With so many summer franchises returning this year, I'm catching up on previous installments.
Like J.J. Abrams, Brad Bird didn't have any experience with big Hollywood action movies when he took over the Mission: Impossible franchise with the fourth installment, Ghost Protocol. Abrams had at least directed some action in episodes of his TV series Alias and Lost, but Bird had never even worked on a live-action film before taking on Ghost Protocol. His previous three features (The Iron Giant, The Incredibles, Ratatouille) were all animated, and while The Incredibles does feature plenty of action, it's all done via computer animation. Of course, the scale of the stunts in the Mission: Impossible series requires the use of CGI, but one of the series' trademarks is how much is done via practical stunts (and specifically by star Tom Cruise himself). Bird proves himself remarkably adept at helming a massive production like this, and he turns in the best series installment since the first one (and possibly the best overall).

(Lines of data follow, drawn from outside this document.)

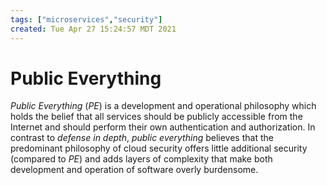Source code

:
 ```yaml
---
tags: ["microservices","security"]
created: Tue Apr 27 15:24:57 MDT 2021
---
```


# Public Everything

_Public Everything_ (_PE_) is a development and operational philosophy which holds the belief that all services should be publicly accessible from the Internet and should perform their own authentication and authorization. In contrast to _defense in depth_, _public everything_  believes that the predominant philosophy of cloud security offers little additional security (compared to _PE_) and adds layers of complexity that make both development and operation of software overly burdensome.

The plot raises the stakes as high as they've ever been, with global nuclear war eventually being averted with literally seconds to spare, although there still isn't much weight to the supposed danger. As usual, the plot functions mainly as a framework for the crazy set pieces, which in this movie include a fun prison break soundtracked to Dean Martin, a climactic battle in an automated car park between Cruise's Ethan Hunt and the villain played by Michael Nyqvist, and of course the amazing sequence featuring Ethan hanging off the side of the Burj Khalifa in Dubai, easily the best stunt in the series and probably one of the greatest stunts of all time. Like Brian De Palma, Bird is great at creating suspense within these action sequences, and the movie overall is paced very well, even as it runs past two hours (it's the longest movie in the series).
Bird and screenwriters Josh Appelbaum and Andre Nemec mostly discard the character development from the previous movie, writing out Ethan's nurse wife Julia (Michelle Monaghan, reduced to a wordless cameo) and putting Ethan firmly back in the field. They do make the dissolution of Ethan's marriage into a plot point, though, although the emotional impact from that mainly falls on new characters William Brandt (Jeremy Renner) and Jane Carter (Paula Patton). The team dynamics in this movie are very effective, with Brandt and Carter joining returning character Benji Dunn (Simon Pegg), upgraded from a brief appearance in the third movie, as Ethan's colleagues. Because the plot involves the entire IMF being disbanded and disavowed, the characters have a strong bond, and they feel more like people who care about each other and work well together than the teams in the past movies. (Ving Rhames' Luther Stickell, Ethan's one constant ally, shows up only for a cameo appearance at the end.)
After the comparatively straightforward plots of the second and third movies, this one gets a little convoluted, but even when the particulars aren't entirely obvious, the need for Ethan and his team to save the world and clear their names definitely is (also like the first movie, this one features Ethan on the run after being framed for the villain's terrorist act). At this point, the filmmakers know exactly what audiences look for from the series, and Bird delivers it, combining the jaw-dropping action with some witty banter and just enough emotional moments to give the characters a bit of depth. The cast, both new and returning, is uniformly strong, the cinematography by Robert Elswit is dynamic and bold, and composer Michael Giacchino comes up with some great variations on the Mission: Impossible theme song. Like those variations, Ghost Protocol is a fresh gloss on a now-familiar refrain.